You see, I’m judging her based on her public persona before ever meeting her. And if we talk, and I actually like her, which I might — that will mean she’s become one more person I have to admit I like even though I’m not supposed to.

(…)

My cousin warned me before I left for college that it would continue. She had attended my university a few years before. On her first day of class, her professor asked about Rush and proceeded to tell the whole class why he hated him so much. She told me to be careful. She told me which professors not to take — classes where I might suffer grade bias.

(…)

She peers through her thick bifocals at my I.D. and says, “I bet you’re not too proud of that last name right now,”


Upon introduction, the secretary says, “So, do you do drugs too?”

(…)

Sometimes he invites you to his house for Thanksgiving, you and every single one of your relatives, all expenses paid, and he puts you up in a resort that makes you feel like a movie star. He gives you a room key that doubles as his credit card and you can’t help but charge Chanel sunglasses on it for everything he did the previous year that had made your job as a new teacher in a liberal high school any harder.

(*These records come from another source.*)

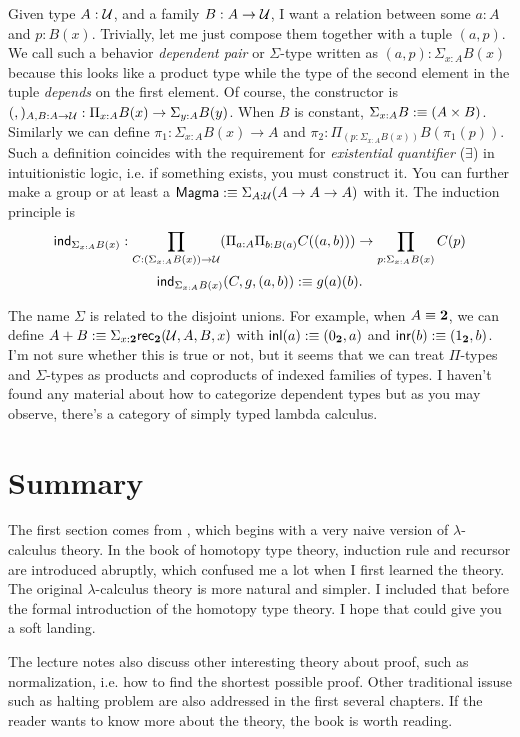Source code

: Given type $A:\mathcal{U}$, and a family $B:A\to\mathcal{U}$, I want a relation
between some $a: A$ and $p: B(x)$. Trivially, let me just compose them
together with a tuple $(a, p)$. We call such a behavior {\it dependent 
pair} or $\Sigma$-type written as $(a,p):\Sigma_{x:A}B(x)$ because this 
looks like a product type while the type of the second element in the
tuple {\it depends} on the first element. Of course, the constructor
is $(,)_{A,B:A\to\mathcal{U}}: \Pi_{x:A}B(x)\to\Sigma_{y:A}B(y)$.
When $B$ is constant, $\Sigma_{x:A}B:\equiv(A\times B)$. Similarly we can
define $\pi_1:\Sigma_{x:A}B(x)\to A$ and 
$\pi_2:\Pi_{(p: \Sigma_{x:A}B(x))}B(\pi_1(p))$. Such a definition coincides
with the requirement for {\it existential quantifier} ($\exists$) in
intuitionistic logic, i.e. if something exists, you must construct it.
You can further make a group or at least a 
$\text{\sf Magma}:\equiv \Sigma_{A:\mathcal{U}}(A\to A\to A)$ with it.
The induction principle is
$$
    \text{\sf ind}_{\Sigma_{x:A}B(x)}:\prod_{C:(\Sigma_{x:A}B(x))\to\mathcal{U}}
    (\Pi_{a:A}\Pi_{b:B(a)}C((a, b)))\to
    \prod_{p: \Sigma_{x:A}B(x)} C(p)
$$
$$
    \text{\sf ind}_{\Sigma_{x:A}B(x)}(C,g,(a,b)) :\equiv g(a)(b).
$$

The name $\Sigma$ is related to the disjoint unions. For example,
when $A\equiv \mathbf{2}$, we can define 
$A+B:\equiv \Sigma_{x:\mathbf{2}}\text{\sf rec}_{\mathbf{2}}(\mathcal{U},A,B,x)$ with 
$\text{\sf inl}(a):\equiv(0_{\mathbf{2}},a)$ and $\text{\sf inr}(b):\equiv(1_{\mathbf{2}},b)$. I'm not sure
whether this is true or not, but it seems that we can treat $\Pi$-types
and $\Sigma$-types as products and coproducts of indexed families of 
types. I haven't found any material about how to categorize dependent
types but as you may observe, there's a category of simply typed lambda
calculus. 

\section{Summary}
The first section comes from \cite{Curry-Howard}, which begins with a very
naive version of $\lambda$-calculus theory. 
In the book \cite{homotopy-type-theory} of homotopy type theory, induction
rule and recursor are introduced abruptly, which confused me a lot when
I first learned the theory. The original $\lambda$-calculus theory is
more natural and simpler. I included that before the formal introduction
of the homotopy type theory. I hope that could give you a soft landing.

The lecture notes \cite{Curry-Howard} also discuss other interesting
theory about proof, such as normalization, i.e. how to find the shortest
possible proof. Other traditional issuse such as halting problem are also
addressed in the first several chapters. If the reader wants to know more
about the theory, the book is worth reading.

He’s the guy who puts “March of the Penguins” on his home movie theater screen for the little cousins to watch and makes sure his candy bowls are filled with jelly beans and doesn’t swear when my nephew tries to throw his antiques down the stairs.

He’s the guy who came from nothing to something and knows what it feels like to miss Missouri.

One Thanksgiving he stands in front of all us relatives in his Versailles-looking living room, and before my grandpa prays over our meal, Cousin Rusty apologizes. He says he’s afraid he has made it tough to be a Limbaugh this past year, and his voice breaks like I have never heard it do before. Cousin Rusty is OK.